While I struggle, as I admitted above, with my tendency to be too demanding (my tough-love streak), I also recognize that providing only about 3 months in my unique teaching and learning environment faces a monumental hill to crest against more than a decade of experiences as students and student-writers.

More often than not, I do not crest, but descend a bit defeated like Sisyphus to roll that rock yet again.

The tension between being a student and a writer is not insurmountable, I hope, but it certainly must be confronted openly and directly in our classes, especially our writing-intensive classes.

In the world beyond formal schooling, many of the qualities of a good student will prove to be ineffective in the same way they are for young people learning to write well.

The best strategies for being an effective writing teacher include recognizing and helping our students navigate their roles as students—even as we seek to help them to move beyond those artificial restrictions.

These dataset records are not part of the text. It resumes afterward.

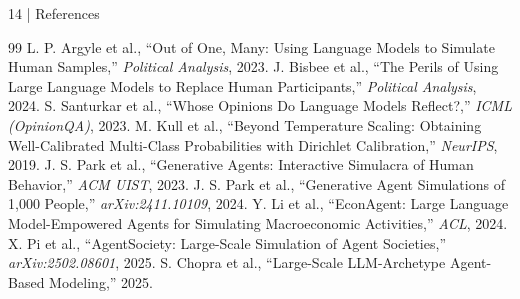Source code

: \documentclass[10pt,aspectratio=169]{beamer}
\begin{document}
\begin{frame}{14 | References}
    \footnotesize
    \begin{thebibliography}{99}
         L. P. Argyle et al., ``Out of One, Many: Using Language Models to Simulate Human Samples,'' \textit{Political Analysis}, 2023.
         J. Bisbee et al., ``The Perils of Using Large Language Models to Replace Human Participants,'' \textit{Political Analysis}, 2024.
         S. Santurkar et al., ``Whose Opinions Do Language Models Reflect?,'' \textit{ICML (OpinionQA)}, 2023.
         M. Kull et al., ``Beyond Temperature Scaling: Obtaining Well-Calibrated Multi-Class Probabilities with Dirichlet Calibration,'' \textit{NeurIPS}, 2019.
         J. S. Park et al., ``Generative Agents: Interactive Simulacra of Human Behavior,'' \textit{ACM UIST}, 2023.
         J. S. Park et al., ``Generative Agent Simulations of 1,000 People,'' \textit{arXiv:2411.10109}, 2024.
         Y. Li et al., ``EconAgent: Large Language Model-Empowered Agents for Simulating Macroeconomic Activities,'' \textit{ACL}, 2024.
         X. Pi et al., ``AgentSociety: Large-Scale Simulation of Agent Societies,'' \textit{arXiv:2502.08601}, 2025.
         S. Chopra et al., ``Large-Scale LLM-Archetype Agent-Based Modeling,'' 2025.
    \end{thebibliography}
\end{frame}
\end{document}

Overstating Nothing: Why Students Often Write their Worst Sentences First (and Last)

I may have just read the worst essay I have ever read submitted by a student—since the beginning of time.

And that occurs in this context: I have been teaching adolescents and young adults to write for 37 years.

Of the tens of thousands of student submissions I have read, of course, this essay cannot really be the worst.* But that sort of dramatic overstatement is exactly what brings me to discussing that essay and many just like it submitted recently as we near the end of the semester.

Again, as context, many of these essays have been submitted after more than two months of first-year writing seminar where I have explicitly focused on vivid and engaging openings and closings.

These essays were submitted by students working on their third essay of the semester. With the first essay of the semester, as well, class instruction and the drafting process heavily focused on writing specific openings that have concrete and vivid narratives to both focus the reader and engage the reader.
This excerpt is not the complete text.